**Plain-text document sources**
-=-=-
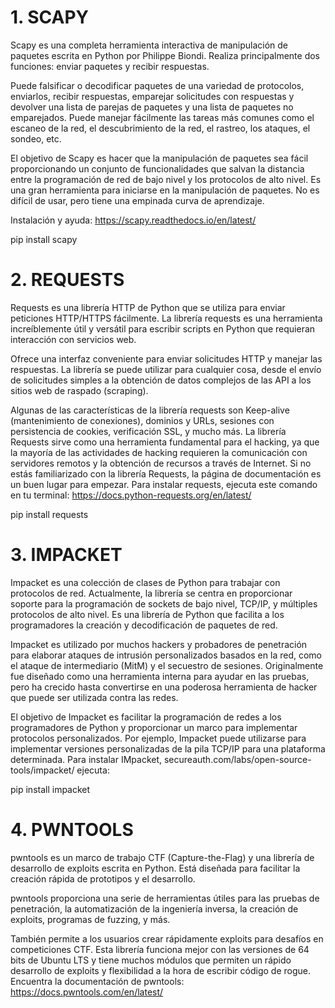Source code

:# 1. SCAPY
Scapy es una completa herramienta interactiva de manipulación de paquetes escrita en Python por Philippe Biondi. Realiza principalmente dos funciones: enviar paquetes y recibir respuestas.

Puede falsificar o decodificar paquetes de una variedad de protocolos, enviarlos, recibir respuestas, emparejar solicitudes con respuestas y devolver una lista de parejas de paquetes y una lista de paquetes no emparejados. Puede manejar fácilmente las tareas más comunes como el escaneo de la red, el descubrimiento de la red, el rastreo, los ataques, el sondeo, etc.

El objetivo de Scapy es hacer que la manipulación de paquetes sea fácil proporcionando un conjunto de funcionalidades que salvan la distancia entre la programación de red de bajo nivel y los protocolos de alto nivel. Es una gran herramienta para iniciarse en la manipulación de paquetes. No es difícil de usar, pero tiene una empinada curva de aprendizaje.

Instalación y ayuda: https://scapy.readthedocs.io/en/latest/

pip install scapy


# 2. REQUESTS
Requests es una librería HTTP de Python que se utiliza para enviar peticiones HTTP/HTTPS fácilmente. La librería requests es una herramienta increíblemente útil y versátil para escribir scripts en Python que requieran interacción con servicios web.

Ofrece una interfaz conveniente para enviar solicitudes HTTP y manejar las respuestas. La librería se puede utilizar para cualquier cosa, desde el envío de solicitudes simples a la obtención de datos complejos de las API a los sitios web de raspado (scraping).

Algunas de las características de la librería requests son Keep-alive (mantenimiento de conexiones), dominios y URLs, sesiones con persistencia de cookies, verificación SSL, y mucho más.
La librería Requests sirve como una herramienta fundamental para el hacking, ya que la mayoría de las actividades de hacking requieren la comunicación con servidores remotos y la obtención de recursos a través de Internet. Si no estás familiarizado con la librería Requests, la página de documentación es un buen lugar para empezar. Para instalar requests, ejecuta este comando en tu terminal: https://docs.python-requests.org/en/latest/

pip install requests

# 3. IMPACKET
Impacket es una colección de clases de Python para trabajar con protocolos de red. Actualmente, la librería se centra en proporcionar soporte para la programación de sockets de bajo nivel, TCP/IP, y múltiples protocolos de alto nivel. Es una librería de Python que facilita a los programadores la creación y decodificación de paquetes de red.

Impacket es utilizado por muchos hackers y probadores de penetración para elaborar ataques de intrusión personalizados basados en la red, como el ataque de intermediario (MitM) y el secuestro de sesiones. Originalmente fue diseñado como una herramienta interna para ayudar en las pruebas, pero ha crecido hasta convertirse en una poderosa herramienta de hacker que puede ser utilizada contra las redes.

El objetivo de Impacket es facilitar la programación de redes a los programadores de Python y proporcionar un marco para implementar protocolos personalizados. Por ejemplo, Impacket puede utilizarse para implementar versiones personalizadas de la pila TCP/IP para una plataforma determinada. Para instalar IMpacket, secureauth.com/labs/open-source-tools/impacket/ ejecuta:

pip install impacket

# 4. PWNTOOLS
pwntools es un marco de trabajo CTF (Capture-the-Flag) y una librería de desarrollo de exploits escrita en Python. Está diseñada para facilitar la creación rápida de prototipos y el desarrollo.

pwntools proporciona una serie de herramientas útiles para las pruebas de penetración, la automatización de la ingeniería inversa, la creación de exploits, programas de fuzzing, y más.

También permite a los usuarios crear rápidamente exploits para desafíos en competiciones CTF. Esta librería funciona mejor con las versiones de 64 bits de Ubuntu LTS y tiene muchos módulos que permiten un rápido desarrollo de exploits y flexibilidad a la hora de escribir código de rogue.
Encuentra la documentación de pwntools: https://docs.pwntools.com/en/latest/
-=-=-
**Work to complete**
Give the number of lines in the entries above that include the word "tiene", and nothing more.

**Answer to the problem**
2